What now? I expect the rump of Respect will continue as Respect without any political support outside the non-SWP, non-socialist element of Respect. As for the SWP - well, it's a very interesting question what they will do.
They've pissed off almost everybody else on the left. Some of us, myself included, will try to build bridges, but it won't be easy.
The split reminds me very much of what happened in the Socialist Alliance. What the Galloway side are suggesting has happened in terms of SWP malpractice is just like what happened in the Socialist Alliance in 2001-4. There are parallels.
I still think the SWP are basically on our side - I think the members of the SWP are socialists - but I feel stretched in saying that.
None of this surprises me. The SWP does seem to take popular fronts and then, if they can't control them, they get rid of them.
Mike Davies is secretary of the Alliance for Green Socialism, a body that was involved in the Socialist Alliance:
When Respect was first set up, it was an unholy alliance between the opportunist SWP and some fairly nasty elements like the Muslim Association of Britain, leavened by a few decent people. The question is not what went wrong, but how long it was going to take for it to fall apart in the way it has.
I feel sympathy for the small number of decent people who went along in the hope that something might come of Respect.

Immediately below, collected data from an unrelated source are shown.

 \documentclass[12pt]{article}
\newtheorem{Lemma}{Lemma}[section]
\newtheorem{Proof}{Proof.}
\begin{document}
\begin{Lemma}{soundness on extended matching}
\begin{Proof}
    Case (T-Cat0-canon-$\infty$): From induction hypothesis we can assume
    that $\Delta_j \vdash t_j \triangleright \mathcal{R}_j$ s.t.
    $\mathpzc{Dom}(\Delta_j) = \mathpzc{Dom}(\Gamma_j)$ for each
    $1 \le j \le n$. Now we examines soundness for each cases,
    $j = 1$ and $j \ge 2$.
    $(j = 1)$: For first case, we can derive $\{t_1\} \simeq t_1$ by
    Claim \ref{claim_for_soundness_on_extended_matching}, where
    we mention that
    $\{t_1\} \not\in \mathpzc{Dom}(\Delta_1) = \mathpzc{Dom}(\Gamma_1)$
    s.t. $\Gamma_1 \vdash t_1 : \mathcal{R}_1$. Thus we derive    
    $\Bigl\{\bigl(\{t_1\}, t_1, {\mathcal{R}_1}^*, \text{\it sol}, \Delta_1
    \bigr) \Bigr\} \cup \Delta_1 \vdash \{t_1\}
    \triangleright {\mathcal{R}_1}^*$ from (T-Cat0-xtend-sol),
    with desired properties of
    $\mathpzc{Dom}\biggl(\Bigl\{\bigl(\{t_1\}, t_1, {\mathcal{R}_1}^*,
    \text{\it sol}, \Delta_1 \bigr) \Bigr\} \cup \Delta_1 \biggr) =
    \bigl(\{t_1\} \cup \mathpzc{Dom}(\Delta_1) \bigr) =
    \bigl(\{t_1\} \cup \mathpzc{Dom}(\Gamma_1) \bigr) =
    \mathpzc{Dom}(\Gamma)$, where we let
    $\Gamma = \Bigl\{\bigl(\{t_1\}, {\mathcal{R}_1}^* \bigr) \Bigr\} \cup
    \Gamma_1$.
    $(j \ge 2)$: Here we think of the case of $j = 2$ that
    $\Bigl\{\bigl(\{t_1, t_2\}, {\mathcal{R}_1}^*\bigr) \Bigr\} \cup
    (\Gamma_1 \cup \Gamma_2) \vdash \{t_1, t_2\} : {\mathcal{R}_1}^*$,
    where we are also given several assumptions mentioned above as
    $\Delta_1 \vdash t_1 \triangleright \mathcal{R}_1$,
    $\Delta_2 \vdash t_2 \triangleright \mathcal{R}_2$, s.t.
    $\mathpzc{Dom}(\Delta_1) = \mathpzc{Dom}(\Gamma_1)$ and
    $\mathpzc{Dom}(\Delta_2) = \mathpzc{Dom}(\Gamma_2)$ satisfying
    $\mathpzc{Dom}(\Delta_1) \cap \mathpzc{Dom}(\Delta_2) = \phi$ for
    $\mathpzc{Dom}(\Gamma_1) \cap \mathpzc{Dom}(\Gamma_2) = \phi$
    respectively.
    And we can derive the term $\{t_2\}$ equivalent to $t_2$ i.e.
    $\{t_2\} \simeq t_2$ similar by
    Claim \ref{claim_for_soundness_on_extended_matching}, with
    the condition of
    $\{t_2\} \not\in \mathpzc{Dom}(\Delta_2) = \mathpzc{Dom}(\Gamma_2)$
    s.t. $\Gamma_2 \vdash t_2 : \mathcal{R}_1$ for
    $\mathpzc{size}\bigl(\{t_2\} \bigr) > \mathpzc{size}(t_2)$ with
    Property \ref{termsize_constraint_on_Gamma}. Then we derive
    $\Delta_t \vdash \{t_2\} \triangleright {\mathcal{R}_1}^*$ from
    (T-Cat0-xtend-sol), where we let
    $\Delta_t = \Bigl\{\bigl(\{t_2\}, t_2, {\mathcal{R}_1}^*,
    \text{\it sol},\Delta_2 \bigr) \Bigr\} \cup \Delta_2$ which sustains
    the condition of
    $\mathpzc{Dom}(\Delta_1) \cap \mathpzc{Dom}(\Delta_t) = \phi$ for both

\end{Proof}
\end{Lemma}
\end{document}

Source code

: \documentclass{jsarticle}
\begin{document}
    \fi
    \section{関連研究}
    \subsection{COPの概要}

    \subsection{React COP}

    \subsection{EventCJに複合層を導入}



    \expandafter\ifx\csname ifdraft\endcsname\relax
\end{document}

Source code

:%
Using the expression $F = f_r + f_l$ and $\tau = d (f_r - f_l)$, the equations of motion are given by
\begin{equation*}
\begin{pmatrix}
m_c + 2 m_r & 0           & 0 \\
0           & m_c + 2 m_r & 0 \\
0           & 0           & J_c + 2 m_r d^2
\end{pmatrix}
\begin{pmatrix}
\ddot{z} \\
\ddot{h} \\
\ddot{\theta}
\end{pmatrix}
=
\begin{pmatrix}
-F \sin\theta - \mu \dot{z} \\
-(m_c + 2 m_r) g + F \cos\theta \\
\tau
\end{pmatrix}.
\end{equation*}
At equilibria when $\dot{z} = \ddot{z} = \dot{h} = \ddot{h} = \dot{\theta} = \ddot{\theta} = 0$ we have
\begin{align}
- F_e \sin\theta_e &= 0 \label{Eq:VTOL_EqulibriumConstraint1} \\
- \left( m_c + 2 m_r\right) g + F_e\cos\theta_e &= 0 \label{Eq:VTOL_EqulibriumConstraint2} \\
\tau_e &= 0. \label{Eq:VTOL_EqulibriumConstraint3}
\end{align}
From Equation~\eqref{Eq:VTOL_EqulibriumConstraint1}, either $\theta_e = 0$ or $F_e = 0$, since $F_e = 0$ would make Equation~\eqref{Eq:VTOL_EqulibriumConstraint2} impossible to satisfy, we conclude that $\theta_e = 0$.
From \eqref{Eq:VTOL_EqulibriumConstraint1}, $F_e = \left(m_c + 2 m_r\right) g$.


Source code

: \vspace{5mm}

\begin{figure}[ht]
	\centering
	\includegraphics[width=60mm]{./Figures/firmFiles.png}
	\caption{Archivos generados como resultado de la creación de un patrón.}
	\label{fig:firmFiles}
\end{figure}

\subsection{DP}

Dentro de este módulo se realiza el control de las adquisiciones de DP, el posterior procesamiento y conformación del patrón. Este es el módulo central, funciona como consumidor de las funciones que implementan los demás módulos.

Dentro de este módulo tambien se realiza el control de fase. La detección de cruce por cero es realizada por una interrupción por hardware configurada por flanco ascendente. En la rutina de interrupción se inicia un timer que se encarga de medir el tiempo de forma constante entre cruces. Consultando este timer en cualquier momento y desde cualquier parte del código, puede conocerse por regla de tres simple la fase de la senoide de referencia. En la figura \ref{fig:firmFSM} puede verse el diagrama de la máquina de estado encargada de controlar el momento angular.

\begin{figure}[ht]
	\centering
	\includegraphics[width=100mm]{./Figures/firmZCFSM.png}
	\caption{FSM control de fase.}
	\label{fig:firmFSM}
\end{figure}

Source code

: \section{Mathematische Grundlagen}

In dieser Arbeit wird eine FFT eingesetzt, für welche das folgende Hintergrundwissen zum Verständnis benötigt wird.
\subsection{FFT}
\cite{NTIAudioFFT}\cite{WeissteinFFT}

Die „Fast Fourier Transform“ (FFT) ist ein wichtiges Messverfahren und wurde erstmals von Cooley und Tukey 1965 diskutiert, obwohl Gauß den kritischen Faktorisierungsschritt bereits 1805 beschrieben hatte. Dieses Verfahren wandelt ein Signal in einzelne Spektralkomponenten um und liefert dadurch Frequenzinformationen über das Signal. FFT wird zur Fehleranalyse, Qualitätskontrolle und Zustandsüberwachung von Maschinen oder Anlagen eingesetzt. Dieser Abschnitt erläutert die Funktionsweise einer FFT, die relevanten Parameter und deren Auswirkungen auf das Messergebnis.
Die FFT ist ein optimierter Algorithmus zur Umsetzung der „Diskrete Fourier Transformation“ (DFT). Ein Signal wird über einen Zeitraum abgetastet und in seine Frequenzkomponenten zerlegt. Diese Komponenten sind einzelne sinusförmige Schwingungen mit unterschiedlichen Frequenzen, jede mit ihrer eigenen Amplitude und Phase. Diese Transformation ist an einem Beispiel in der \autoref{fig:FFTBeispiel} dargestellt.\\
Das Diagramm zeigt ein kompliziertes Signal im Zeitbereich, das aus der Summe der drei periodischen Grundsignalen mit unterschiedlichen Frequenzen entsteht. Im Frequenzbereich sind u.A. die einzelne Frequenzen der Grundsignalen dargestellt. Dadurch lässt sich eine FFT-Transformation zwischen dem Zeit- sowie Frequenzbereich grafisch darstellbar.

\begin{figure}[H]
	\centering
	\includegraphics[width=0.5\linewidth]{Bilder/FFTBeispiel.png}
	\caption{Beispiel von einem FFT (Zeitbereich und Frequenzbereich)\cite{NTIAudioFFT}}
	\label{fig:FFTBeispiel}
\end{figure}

What will the two groups do now? They'll diverge in acrimony. they'll fight a bit. I would guess that the SWP will revert to being the SWP until it creates a new front, and the Muslim contingent will keep the Respect name, but that's a guess.
Lessons? For those involved in Respect: if you're going to engage in politics, you need to have political principles rather than sheer opportunism. For the rest of the left: steer well clear of the SWP. I don't think I need to say steer clear of the MAB.
Declan O'Neill was treasurer of the Socialist Alliance:
I have not been a member of Respect since the 2004 conference, when the complete betrayal of any democratic socialist perspective by the Respect leadership became apparent. It was not so much the policies adopted, bad as they were, as the clear message that dissent would not be tolerated, and that no challenge to the back-room deals which had led to Respect’s formation would be allowed.
It may have taken Alan Thornett and others a few years longer to recognise this reality. It is perhaps a bit late for them to say (2 November): “We need a new organisation as soon as possible which will start to address these issues and create the condition to unite with those from the Labour left, the trade union left and the activists of ecological and climate change campaigns which can present a political alternative to the betrayals of New Labour”.
I only hope that the Left will learn some lessons from the current debacle, but to be honest I am not very optimistic.
Clive Heemskerk was the leading representative of the Socialist Party within the Socialist Alliance in 2001:
For any new broad formation to be successful it is crucial it has an open, welcoming and federal approach. Federalism was adopted by the early Labour Party, enabling it to bring together many different organisations and trends, preserving the rights of all to organise and argue for their particular points of view. Unfortunately, Respect, despite calling itself a coalition, has a centralised structure which bears no resemblance to a coalition or federation.